**What to do:** Below are some records; find each line that carries the word "TArray" and copy it.

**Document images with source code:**
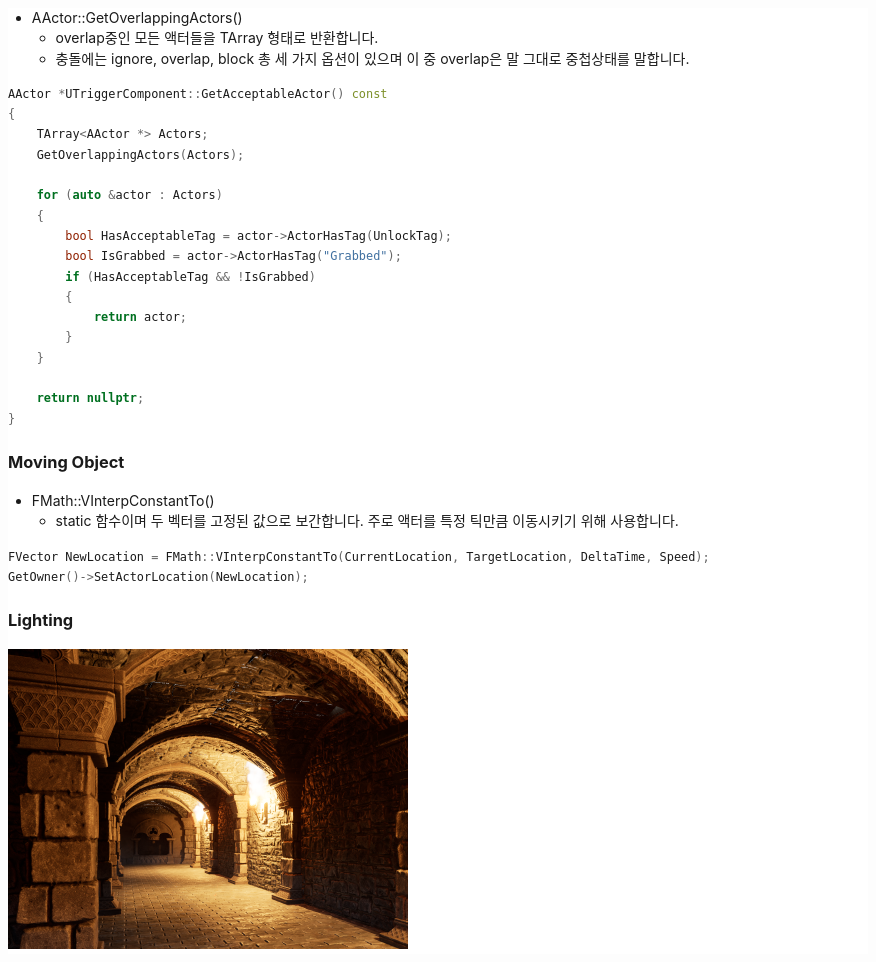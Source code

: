 - AActor::GetOverlappingActors()
  - overlap중인 모든 액터들을 TArray 형태로 반환합니다.
  - 충돌에는 ignore, overlap, block 총 세 가지 옵션이 있으며 이 중 overlap은 말 그대로 중첩상태를 말합니다.
```cpp
AActor *UTriggerComponent::GetAcceptableActor() const
{
    TArray<AActor *> Actors;
    GetOverlappingActors(Actors);

    for (auto &actor : Actors)
    {
        bool HasAcceptableTag = actor->ActorHasTag(UnlockTag);
        bool IsGrabbed = actor->ActorHasTag("Grabbed");
        if (HasAcceptableTag && !IsGrabbed)
        {
            return actor;
        }
    }

    return nullptr;
}
```

### Moving Object
- FMath::VInterpConstantTo()
  - static 함수이며 두 벡터를 고정된 값으로 보간합니다. 주로 액터를 특정 틱만큼 이동시키기 위해 사용합니다.
```cpp
FVector NewLocation = FMath::VInterpConstantTo(CurrentLocation, TargetLocation, DeltaTime, Speed);
GetOwner()->SetActorLocation(NewLocation);
```

### Lighting
<img src="readme-images/crypt_2.png" width="400" height="300"></img>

**Result:**
  - overlap중인 모든 액터들을 TArray 형태로 반환합니다.
    TArray<AActor *> Actors;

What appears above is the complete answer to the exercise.